**Activity**:
Nothing outside the stretch is wanted. Repeat exactly the lines of the listing below from the one that contains "translation or injection" through the one that contains "Translate 'on ... set' statements", both ends included.

+++

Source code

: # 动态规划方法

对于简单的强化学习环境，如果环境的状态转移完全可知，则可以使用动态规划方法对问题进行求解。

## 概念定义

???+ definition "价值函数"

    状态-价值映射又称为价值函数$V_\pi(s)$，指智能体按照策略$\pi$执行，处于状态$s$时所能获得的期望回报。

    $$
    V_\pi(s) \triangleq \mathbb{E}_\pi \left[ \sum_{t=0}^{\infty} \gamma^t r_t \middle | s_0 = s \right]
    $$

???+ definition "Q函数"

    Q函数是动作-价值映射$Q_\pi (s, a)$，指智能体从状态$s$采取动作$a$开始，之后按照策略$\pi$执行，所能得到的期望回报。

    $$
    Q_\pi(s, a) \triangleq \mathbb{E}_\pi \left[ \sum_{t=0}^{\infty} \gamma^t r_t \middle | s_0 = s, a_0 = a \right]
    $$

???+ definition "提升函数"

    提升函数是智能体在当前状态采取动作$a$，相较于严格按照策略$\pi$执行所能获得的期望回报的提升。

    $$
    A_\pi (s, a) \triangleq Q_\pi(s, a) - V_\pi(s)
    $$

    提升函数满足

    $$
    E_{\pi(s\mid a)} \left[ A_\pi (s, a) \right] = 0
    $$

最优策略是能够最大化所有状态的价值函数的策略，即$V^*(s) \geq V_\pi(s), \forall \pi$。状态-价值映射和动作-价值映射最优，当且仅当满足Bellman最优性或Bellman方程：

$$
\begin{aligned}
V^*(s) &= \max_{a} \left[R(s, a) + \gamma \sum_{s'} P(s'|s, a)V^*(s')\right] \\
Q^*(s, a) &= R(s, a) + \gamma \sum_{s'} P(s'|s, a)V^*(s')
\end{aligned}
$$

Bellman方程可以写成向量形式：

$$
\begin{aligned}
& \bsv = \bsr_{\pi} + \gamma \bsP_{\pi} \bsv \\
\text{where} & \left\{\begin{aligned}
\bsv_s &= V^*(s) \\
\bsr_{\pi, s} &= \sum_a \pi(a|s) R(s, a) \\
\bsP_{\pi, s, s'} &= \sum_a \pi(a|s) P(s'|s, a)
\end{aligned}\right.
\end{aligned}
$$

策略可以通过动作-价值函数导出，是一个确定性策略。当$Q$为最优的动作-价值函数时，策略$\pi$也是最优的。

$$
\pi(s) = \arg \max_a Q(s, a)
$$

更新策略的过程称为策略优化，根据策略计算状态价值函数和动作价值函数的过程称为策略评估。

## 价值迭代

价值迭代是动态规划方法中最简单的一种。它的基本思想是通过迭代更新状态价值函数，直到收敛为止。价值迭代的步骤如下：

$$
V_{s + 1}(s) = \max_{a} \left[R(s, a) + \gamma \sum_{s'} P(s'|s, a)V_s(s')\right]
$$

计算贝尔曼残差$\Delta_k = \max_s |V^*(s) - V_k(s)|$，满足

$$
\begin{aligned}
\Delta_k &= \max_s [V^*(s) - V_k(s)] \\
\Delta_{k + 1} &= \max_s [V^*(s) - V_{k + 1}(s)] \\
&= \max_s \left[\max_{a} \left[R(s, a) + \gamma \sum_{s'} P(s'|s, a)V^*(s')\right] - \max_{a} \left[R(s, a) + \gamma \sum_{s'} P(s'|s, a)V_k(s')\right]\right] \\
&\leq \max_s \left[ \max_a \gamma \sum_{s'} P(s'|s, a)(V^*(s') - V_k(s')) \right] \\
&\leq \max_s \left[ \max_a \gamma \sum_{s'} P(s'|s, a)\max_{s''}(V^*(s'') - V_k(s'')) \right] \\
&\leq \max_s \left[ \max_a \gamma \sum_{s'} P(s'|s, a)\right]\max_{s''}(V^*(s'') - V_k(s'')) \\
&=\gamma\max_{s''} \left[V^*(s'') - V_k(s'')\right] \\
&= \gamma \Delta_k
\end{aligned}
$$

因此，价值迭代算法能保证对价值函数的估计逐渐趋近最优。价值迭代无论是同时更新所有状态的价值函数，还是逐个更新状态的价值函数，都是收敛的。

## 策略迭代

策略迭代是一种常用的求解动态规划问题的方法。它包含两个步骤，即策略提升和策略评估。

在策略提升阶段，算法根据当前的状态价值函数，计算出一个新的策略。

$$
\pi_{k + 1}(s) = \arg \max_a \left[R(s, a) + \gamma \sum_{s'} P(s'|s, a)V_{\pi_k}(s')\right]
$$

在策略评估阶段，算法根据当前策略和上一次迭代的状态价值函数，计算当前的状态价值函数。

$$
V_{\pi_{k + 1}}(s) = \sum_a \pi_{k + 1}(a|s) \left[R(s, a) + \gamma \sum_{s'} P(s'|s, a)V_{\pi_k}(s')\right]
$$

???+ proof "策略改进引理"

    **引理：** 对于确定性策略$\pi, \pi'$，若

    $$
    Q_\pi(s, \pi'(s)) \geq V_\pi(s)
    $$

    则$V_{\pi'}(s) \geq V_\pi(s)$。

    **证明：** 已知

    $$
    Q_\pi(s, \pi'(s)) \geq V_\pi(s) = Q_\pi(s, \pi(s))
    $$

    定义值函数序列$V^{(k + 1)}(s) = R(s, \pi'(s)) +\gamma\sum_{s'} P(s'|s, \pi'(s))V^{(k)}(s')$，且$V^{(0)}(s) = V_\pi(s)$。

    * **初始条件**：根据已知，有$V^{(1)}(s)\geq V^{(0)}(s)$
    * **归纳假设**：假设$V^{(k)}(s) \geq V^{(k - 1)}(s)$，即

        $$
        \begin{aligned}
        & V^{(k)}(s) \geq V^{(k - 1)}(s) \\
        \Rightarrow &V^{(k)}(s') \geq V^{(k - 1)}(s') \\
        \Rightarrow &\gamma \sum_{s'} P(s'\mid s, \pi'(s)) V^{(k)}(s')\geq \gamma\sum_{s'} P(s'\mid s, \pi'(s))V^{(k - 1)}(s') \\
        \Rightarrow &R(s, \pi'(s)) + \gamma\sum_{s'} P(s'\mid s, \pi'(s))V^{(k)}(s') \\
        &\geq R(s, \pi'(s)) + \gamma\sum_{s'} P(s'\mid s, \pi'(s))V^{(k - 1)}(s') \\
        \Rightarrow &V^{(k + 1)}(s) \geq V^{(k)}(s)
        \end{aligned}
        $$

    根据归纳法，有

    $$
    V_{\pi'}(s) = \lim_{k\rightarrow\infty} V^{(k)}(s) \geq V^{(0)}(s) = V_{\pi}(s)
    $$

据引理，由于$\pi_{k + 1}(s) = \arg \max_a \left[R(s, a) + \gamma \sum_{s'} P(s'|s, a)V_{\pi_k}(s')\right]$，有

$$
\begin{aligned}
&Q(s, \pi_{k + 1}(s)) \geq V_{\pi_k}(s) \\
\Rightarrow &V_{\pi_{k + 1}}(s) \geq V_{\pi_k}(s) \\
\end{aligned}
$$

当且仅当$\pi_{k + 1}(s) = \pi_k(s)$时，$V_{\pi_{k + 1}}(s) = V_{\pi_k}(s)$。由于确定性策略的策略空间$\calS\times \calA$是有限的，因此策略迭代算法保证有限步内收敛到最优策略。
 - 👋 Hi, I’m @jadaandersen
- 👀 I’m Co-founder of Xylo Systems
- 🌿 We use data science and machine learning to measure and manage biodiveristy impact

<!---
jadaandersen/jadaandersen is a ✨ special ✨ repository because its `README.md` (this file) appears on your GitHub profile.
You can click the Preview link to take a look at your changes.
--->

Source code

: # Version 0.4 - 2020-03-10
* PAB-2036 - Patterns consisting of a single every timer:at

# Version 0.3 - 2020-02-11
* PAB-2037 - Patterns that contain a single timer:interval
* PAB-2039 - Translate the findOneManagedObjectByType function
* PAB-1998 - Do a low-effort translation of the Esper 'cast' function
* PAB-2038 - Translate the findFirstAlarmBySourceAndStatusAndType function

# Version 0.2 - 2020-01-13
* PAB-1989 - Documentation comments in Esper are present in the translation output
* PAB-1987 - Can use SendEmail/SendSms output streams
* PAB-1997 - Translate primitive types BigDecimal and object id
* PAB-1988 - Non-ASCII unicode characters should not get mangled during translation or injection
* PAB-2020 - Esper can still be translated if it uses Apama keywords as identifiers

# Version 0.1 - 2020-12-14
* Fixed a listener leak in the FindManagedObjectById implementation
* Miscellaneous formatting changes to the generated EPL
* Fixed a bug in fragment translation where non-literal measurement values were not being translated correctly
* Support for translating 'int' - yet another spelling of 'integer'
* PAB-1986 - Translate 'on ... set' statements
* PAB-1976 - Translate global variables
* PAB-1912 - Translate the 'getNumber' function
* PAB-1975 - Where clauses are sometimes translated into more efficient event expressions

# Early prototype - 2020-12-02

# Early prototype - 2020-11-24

+++

**Output of the task**:
* PAB-1988 - Non-ASCII unicode characters should not get mangled during translation or injection
* PAB-2020 - Esper can still be translated if it uses Apama keywords as identifiers

# Version 0.1 - 2020-12-14
* Fixed a listener leak in the FindManagedObjectById implementation
* Miscellaneous formatting changes to the generated EPL
* Fixed a bug in fragment translation where non-literal measurement values were not being translated correctly
* Support for translating 'int' - yet another spelling of 'integer'
* PAB-1986 - Translate 'on ... set' statements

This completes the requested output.